Briefly describe one advantage and one disadvantage of the approach to data modeling taken in part 1.
Another way to capture the relationships would be to take an approach that allows you to embed one type of document in another. Illustrate this approach by showing how the tuples from part 1 would be captured as one or more documents in MongoDB. The guidelines from part 1 also apply here.
Briefly describe one advantage and one disadvantage of the approach to data modeling taken in part 3.
Consider the updates that need to happen when the bookseller attempts to sell one or more copies of a given book. Discuss the appropriateness of the data-modeling approaches from parts 1 and 3 in light of this particular use of the database.

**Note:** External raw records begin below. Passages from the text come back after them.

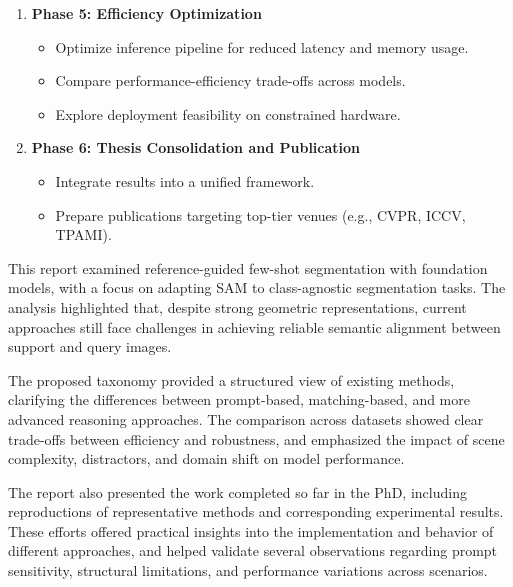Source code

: \documentclass[journal,12pt,onecolumn,draftclsnofoot]{IEEEtran}
\makeatletter
\newcounter{chapter}
\renewcommand{\thechapter}{\arabic{chapter}}
\newcommand{\my@chapter}[1]{%
    \cleardoublepage 
    \par\vspace*{4ex}%
    \refstepcounter{chapter}%
    \setcounter{section}{0}%
    \setcounter{figure}{0}%
    \setcounter{table}{0}%
    \setcounter{equation}{0}%
    \addcontentsline{toc}{chapter}{\protect\numberline{\thechapter}#1}%
    \addtocontents{lof}{\protect\addvspace{10\p@}}%
    \addtocontents{lot}{\protect\addvspace{10\p@}}%
    {\noindent\normalfont\Huge\bfseries Chapter \thechapter \par\vspace{2ex}\noindent\huge #1\par}%
    \@afterheading
    \vspace*{4ex}%
}
\newcommand{\my@schapter}[1]{%
    \cleardoublepage
    \par\vspace*{4ex}%
    {\noindent\normalfont\Huge\bfseries #1\par}%
    \@afterheading
    \vspace*{4ex}%
}
\def\chapter{\@ifstar{\my@schapter}{\my@chapter}}
\makeatother
\begin{document}
\begin{enumerate}
    \item \textbf{Phase 5: Efficiency Optimization}
    \begin{itemize}
        \item Optimize inference pipeline for reduced latency and memory usage.
        \item Compare performance-efficiency trade-offs across models.
        \item Explore deployment feasibility on constrained hardware.
    \end{itemize}
    
    \item \textbf{Phase 6: Thesis Consolidation and Publication}
    \begin{itemize}
        \item Integrate results into a unified framework.
        \item Prepare publications targeting top-tier venues (e.g., CVPR, ICCV, TPAMI).
    \end{itemize}
\end{enumerate}


\chapter{Conclusion}

This report examined reference-guided few-shot segmentation with foundation models, with a focus on adapting SAM to class-agnostic segmentation tasks. The analysis highlighted that, despite strong geometric representations, current approaches still face challenges in achieving reliable semantic alignment between support and query images.  

The proposed taxonomy provided a structured view of existing methods, clarifying the differences between prompt-based, matching-based, and more advanced reasoning approaches. The comparison across datasets showed clear trade-offs between efficiency and robustness, and emphasized the impact of scene complexity, distractors, and domain shift on model performance.  

The report also presented the work completed so far in the PhD, including reproductions of representative methods and corresponding experimental results. These efforts offered practical insights into the implementation and behavior of different approaches, and helped validate several observations regarding prompt sensitivity, structural limitations, and performance variations across scenarios.  
\end{document}
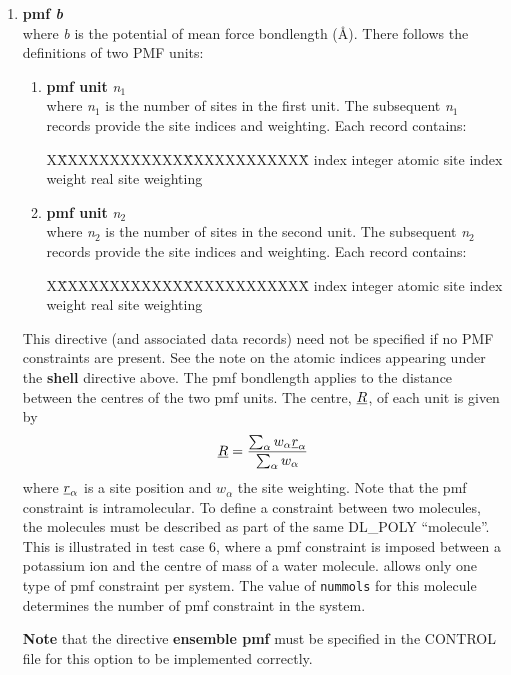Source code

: \begin{enumerate}
\item{\bf pmf {\em b}}\\
where {\em b} is the potential of mean force bondlength (\AA). There 
follows the definitions of two PMF units:
\begin{enumerate}
\item{\bf pmf unit} {\em n}$_{1}$\\
where {\em n}$_{1}$ is the number of sites in the first unit. The
subsequent {\em n}$_{1}$ records provide the site indices and weighting.
Each record contains:
\begin{tabbing}
X\=XXXXXXXXXXXX\=XXXXXXXXXXXX\=\kill
\> index \> integer \> atomic site index\\
\> weight \> real \> site weighting\\
\end{tabbing}
\item{\bf pmf unit} {\em n}$_{2}$\\
where {\em n}$_{2}$ is the number of sites in the second  unit. The
subsequent {\em n}$_{2}$ records provide the site indices and weighting.
Each record contains:
\begin{tabbing}
X\=XXXXXXXXXXXX\=XXXXXXXXXXXX\=\kill
\> index \> integer \> atomic site index\\
\> weight \> real \> site weighting\\
\end{tabbing}
\end{enumerate}
This directive (and associated data records) need not be specified if
no PMF constraints are present.
See the note on the atomic indices appearing under the {\bf shell}
directive above. The pmf bondlength applies to the distance between the 
centres of the two pmf units. The centre, $\mbox{$\underline{R}$}$, of each unit is 
given by
\[ \mbox{$\underline{R}$} = {\sum_{\alpha} w_{\alpha} \mbox{$\underline{r}$}_{\alpha} \over \sum_{\alpha}
w_{\alpha}} \]
where $\mbox{$\underline{r}$}_{\alpha}$ is a site position and $w_{\alpha}$ the site
weighting.
Note that the pmf constraint is intramolecular. To define
a constraint between two molecules, the molecules must be described as part of
the same DL\_POLY ``molecule''.
This is illustrated in test case 6, where a pmf constraint
is imposed between a potassium ion and the centre of mass of a water molecule.
\D{} allows only one type of pmf constraint per system. The value of
{\tt nummols} for this molecule determines the number of pmf constraint
in the system.

{\bf Note} that the directive {\bf ensemble pmf} must be specified in the
CONTROL file for this option to be implemented correctly.



\end{enumerate}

Problem 2: Logging and recovery

18 points total

Consider the following sequence of log records written by a system that uses undo-redo logging:

LSN	record contents
0	txn: 1; BEGIN
10	txn: 1; item: A; old: 100; new: 110; olsn: 0
20	txn: 2; BEGIN
30	txn: 2; item: B; old: 200; new: 210; olsn: 0
40	txn: 1; item: C; old: 300; new: 310; olsn: 0
50	txn: 1; item: D; old: 400; new: 410; olsn: 0
60	txn: 2; COMMIT
70	txn: 1; item: B; old: 210; new: 220; olsn: 30
80	txn: 1; item: D; old: 410; new: 420; olsn: 50

(7 points) If a crash occurs and log record 80 is the last one to make it to disk, what steps would be performed during recovery if the system is performing undo-redo logging and the on-disk datum LSNs are not consulted? (In other words, you should assume that the system is not performing logical logging, and thus you don’t need to worry about redoing or undoing a change unnecessarily.) Complete the table provided in ps5_partI to show how each log record would be handled during both the backward and forward passes.
(7 points) If a crash occurs and log record 80 is the last one to make it to disk, what steps would be performed during recovery if the system is performing undo-redo logging and the on-disk datum LSNs are consulted (i.e., the system is performing logical logging)?

Complete the table provided in ps5_partI to show how each log record would be handled during both the backward and forward passes. You should assume that the datum LSNs at the start of recovery are the following:
- A: 10
- B: 70
- C: 0
- D: 0
In addition, you should assume that the recovery subsystem does not perform any actions that the LSNs indicate are unnecessary.
(4 points) Now assume that a dynamic checkpoint had occurred between log records 30 and 40.

a. How (if at all) would that change which log records are considered during the backward pass? Explain briefly.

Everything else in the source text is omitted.